Brian Marlborough, who was very ambitious and good, said, 'It's not worth my doing it'. So funnily enough I got this part which turned out to be a huge hit when we went to London. So I did Graham Greene, and that was pretty successful, and then I did Joe and the Boys, and that was pretty damn successful. We went to Oxford, and I had a curious experience in Oxford actually, because I met Jeremy Atkinson, the same guy who'd asked me to be the House commander of the Lockite Platoon, who had got the same Holford scholarship the previous year, that I wanted to get the year after. And he was still up at Christchurch.
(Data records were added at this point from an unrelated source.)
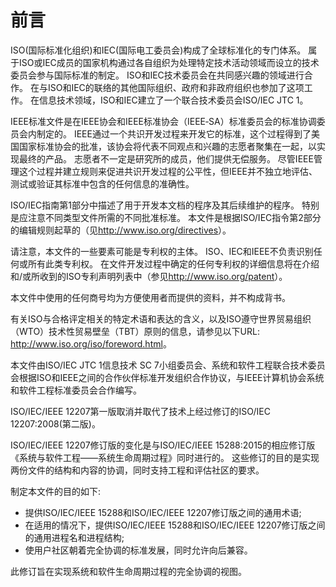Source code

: # 前言

ISO(国际标准化组织)和IEC(国际电工委员会)构成了全球标准化的专门体系。
属于ISO或IEC成员的国家机构通过各自组织为处理特定技术活动领域而设立的技术委员会参与国际标准的制定。
ISO和IEC技术委员会在共同感兴趣的领域进行合作。
在与ISO和IEC的联络的其他国际组织、政府和非政府组织也参加了这项工作。
在信息技术领域，ISO和IEC建立了一个联合技术委员会ISO/IEC JTC 1。

IEEE标准文件是在IEEE协会和IEEE标准协会（IEEE‐SA）标准委员会的标准协调委员会内制定的。
IEEE通过一个共识开发过程来开发它的标准，这个过程得到了美国国家标准协会的批准，该协会将代表不同观点和兴趣的志愿者聚集在一起，以实现最终的产品。
志愿者不一定是研究所的成员，他们提供无偿服务。
尽管IEEE管理这个过程并建立规则来促进共识开发过程的公平性，但IEEE并不独立地评估、测试或验证其标准中包含的任何信息的准确性。

ISO/IEC指南第1部分中描述了用于开发本文档的程序及其后续维护的程序。
特别是应注意不同类型文件所需的不同批准标准。
本文件是根据ISO/IEC指令第2部分的编辑规则起草的（见<http://www.iso.org/directives>）。

请注意，本文件的一些要素可能是专利权的主体。
ISO、IEC和IEEE不负责识别任何或所有此类专利权。
在文件开发过程中确定的任何专利权的详细信息将在介绍和/或所收到的ISO专利声明列表中（参见<http://www.iso.org/patent>）。

本文件中使用的任何商号均为方便使用者而提供的资料，并不构成背书。

有关ISO与合格评定相关的特定术语和表达的含义，以及ISO遵守世界贸易组织（WTO）技术性贸易壁垒（TBT）原则的信息，请参见以下URL: <http://www.iso.org/iso/foreword.html>。

本文件由ISO/IEC JTC 1信息技术 SC 7小组委员会、系统和软件工程联合技术委员会根据ISO和IEEE之间的合作伙伴标准开发组织合作协议，与IEEE计算机协会系统和软件工程标准委员会合作编写。

ISO/IEC/IEEE 12207第一版取消并取代了技术上经过修订的ISO/IEC 12207:2008(第二版)。

ISO/IEC/IEEE 12207修订版的变化是与ISO/IEC/IEEE 15288:2015的相应修订版《系统与软件工程——系统生命周期过程》同时进行的。
这些修订的目的是实现两份文件的结构和内容的协调，同时支持工程和评估社区的要求。

制定本文件的目的如下:

- 提供ISO/IEC/IEEE 15288和ISO/IEC/IEEE 12207修订版之间的通用术语;
- 在适用的情况下，提供ISO/IEC/IEEE 15288和ISO/IEC/IEEE 12207修订版之间的通用进程名和进程结构;
- 使用户社区朝着完全协调的标准发展，同时允许向后兼容。

此修订旨在实现系统和软件生命周期过程的完全协调的视图。
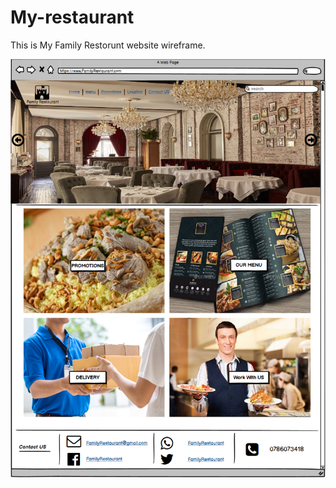 # My-restaurant



This is My Family Restorunt website wireframe.

![Family_Restourunt](Family_Restorunt.png "Family_Restourunt")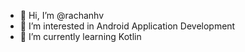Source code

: - 👋 Hi, I’m @rachanhv
- 👀 I’m interested in Android Application Development
- 🌱 I’m currently learning Kotlin

<!---
rachanhv/rachanhv is a ✨ special ✨ repository because its `README.md` (this file) appears on your GitHub profile.
You can click the Preview link to take a look at your changes.
--->
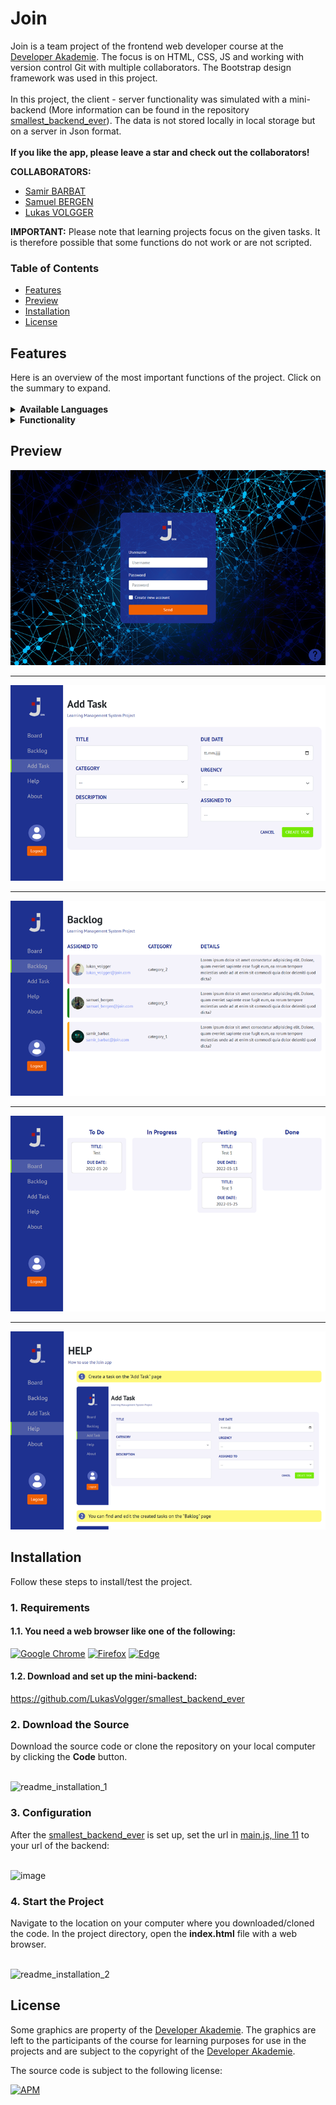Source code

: <h1>Join</h1>

Join is a team project of the frontend web developer course at the <a href="https://developerakademie.com/">Developer Akademie</a>. The focus is on HTML, CSS, JS and working with version control Git with multiple collaborators. The Bootstrap design framework was used in this project. <br>
<br>
In this project, the client - server functionality was simulated with a mini-backend (More information can be found in the repository <a href="https://github.com/LukasVolgger/smallest_backend_ever">smallest_backend_ever</a>). The data is not stored locally in local storage but on a server in Json format. <br>
<br>
<b>If you like the app, please leave a star and check out the collaborators!</b>


<b>COLLABORATORS:</b>


- <a href="https://github.com/SamirBarbat2020">Samir BARBAT</a>
- <a href="https://github.com/samuelbergen">Samuel BERGEN</a>
- <a href="https://github.com/LukasVolgger">Lukas VOLGGER</a>

<b>IMPORTANT:</b> Please note that learning projects focus on the given tasks. It is therefore possible that some functions do not work or are not scripted.
<h3>Table of Contents</h3>

- <a href="#features">Features</a>
- <a href="#preview">Preview</a>
- <a href="#installation">Installation</a>
- <a href="#license">License</a>

<h2 id="features">Features</h2>
Here is an overview of the most important functions of the project. Click on the summary to expand.<br>

<br>

<details><summary><b>Available Languages</b></summary>
  
:heavy_check_mark: English <br>
  
</details>

<details><summary><b>Functionality</b></summary>
  
:heavy_check_mark: Simulation of a simple login function using JS. User input is stored and read in encrypted form <br>
:heavy_check_mark: Tasks can be created. The entries must be complete and are validated by the bootstrap form validation <br>
:heavy_check_mark: The created tasks are then collected in the backlog. Here they can be edited again, deleted or sent to the board <br>
:heavy_check_mark: Depending on the processing status, tasks can be moved in the board using drag & drop. The tasks can also be edited or removed here <br>
:heavy_check_mark: The Help page provides an easy-to-understand user guide <br>
:heavy_check_mark: Legal information can be found on the About page <br>
:heavy_check_mark: All tasks and users are stored on an FTP server <br>
:heavy_check_mark: Responsive Webdesign <br>
  
</details>

<h2 id="preview">Preview</h2>

![This is an image](./assets/img/preview/01_login_preview.png)

---

![This is an image](./assets/img/preview/02_add_task_preview.png)

---

![This is an image](./assets/img/preview/03_backlog_preview.png)

---

![This is an image](./assets/img/preview/04_board_preview.png)

---

![This is an image](./assets/img/preview/05_help_preview.png)


<h2 id="installation">Installation</h2>
Follow these steps to install/test the project.

<h3 id="requirements">1. Requirements</h3>
<h4> 1.1. You need a web browser like one of the following:</h4>

<a href="https://www.google.com/chrome/">![Google Chrome](https://img.shields.io/badge/Google%20Chrome-4285F4?style=for-the-badge&logo=GoogleChrome&logoColor=white)</a>
<a href="https://www.mozilla.org/en-US/firefox/new/">![Firefox](https://img.shields.io/badge/Firefox-FF7139?style=for-the-badge&logo=Firefox-Browser&logoColor=white)</a>
<a href="https://www.microsoft.com/en-US/edge">![Edge](https://img.shields.io/badge/Edge-0078D7?style=for-the-badge&logo=Microsoft-edge&logoColor=white)</a>

  <h4>1.2. Download and set up the mini-backend:</h4>
  
  https://github.com/LukasVolgger/smallest_backend_ever

<h3>2. Download the Source</h3>
Download the source code or clone the repository on your local computer by clicking the <b>Code</b> button.
<br>
<br>

![readme_installation_1](https://user-images.githubusercontent.com/55922592/161735913-9de1b046-0a0c-448b-80fa-145ee904d8ab.png)
  
<h3>3. Configuration</h3>
After the <a href="https://github.com/LukasVolgger/smallest_backend_ever">smallest_backend_ever</a> is set up, set the url in <a href="https://github.com/LukasVolgger/join/blob/main/scripts/main.js">main.js, line 11</a> to your url of the backend:
<br>
<br>

![image](https://user-images.githubusercontent.com/55922592/167065620-5a128641-98e6-422f-8715-e031f5423cb4.png)


<h3>4. Start the Project</h3>
Navigate to the location on your computer where you downloaded/cloned the code. In the project directory, open the <b>index.html</b> file with a web browser.
<br>
<br>

![readme_installation_2](https://user-images.githubusercontent.com/55922592/161733187-a9ca556c-d21e-4f74-b96d-015082da85d5.png)

<h2 id="license">License</h2>

Some graphics are property of the <a href="https://developerakademie.com/">Developer Akademie</a>. The graphics are left to the participants of the course for learning purposes for use in the projects and are subject to the copyright of the <a href="https://developerakademie.com/">Developer Akademie</a>.

The source code is subject to the following license:

<a href="https://github.com/LukasVolgger/join/blob/main/license">![APM](https://img.shields.io/apm/l/vim-mode?label=License&style=for-the-badge)</a>
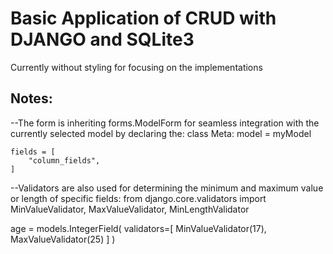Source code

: # Basic Application of CRUD with DJANGO and SQLite3
Currently without styling for focusing on the implementations

## Notes:
--The form is inheriting forms.ModelForm for seamless integration with the currently selected model by declaring the:
class Meta:
	model = myModel

	fields = [
		"column_fields",
	] 

--Validators are also used for determining the minimum and maximum value or length of specific fields:
from django.core.validators import MinValueValidator, MaxValueValidator, MinLengthValidator

age = models.IntegerField(
        validators=[
            MinValueValidator(17),
            MaxValueValidator(25)
        ]
    )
And he had a girlfriend called Janet. And I don't know how we... I went to Christchurch to have a look at what it would have been if I'd gone there. And I saw Jeremy, and he said, oh this is Janet. So Janet said to me after we'd talked a bit, 'Would you come for a walk with me?' She was a blonde English girl. 'I'll show you Christchurch Meadows, and you know, perhaps you'd like to see the barges, and all of that on the Isis'. So I said fine. So we went out for a walk and there she was, and after a bit she said to me, I was... what was I? 20... I suppose I was 22, wasn't I? Something like that. Yes, I was 22. She said, 'Do you think I'd be a good thing for Jeremy?' And I said, 'I don't know you. I mean... I... what do you mean?' So she said, 'No, no, no, because I know the people who were a school with you, Jeremy and other people, too, and you've got a sort of gift, haven't you?' 'Have I? Well, maybe I have and maybe I haven't but honestly, Janet, you know, I don't know anything about you and I don't actually know much about Jeremy. I spent four years with him at Lockites, I know his father went down with his ship, and I know various other things about him, and he plays football – I think he's a left inside, isn't he? And he's a scientist, isn't he? But, you know, he's not a friend of mine, I don't know him'. 'But', she said, 'he is, he is a friend of yours'. So I said, 'Listen – if you want to marry him, marry him. If he wants to marry you, get married. That's my advice. And if you don't want to marry him, I wouldn't do it. I don't know anything about it'. But it was odd because, of course, I sort of did know something about it. But I don't know what it was. I read people, that's what writers have to do. Not necessarily rightly.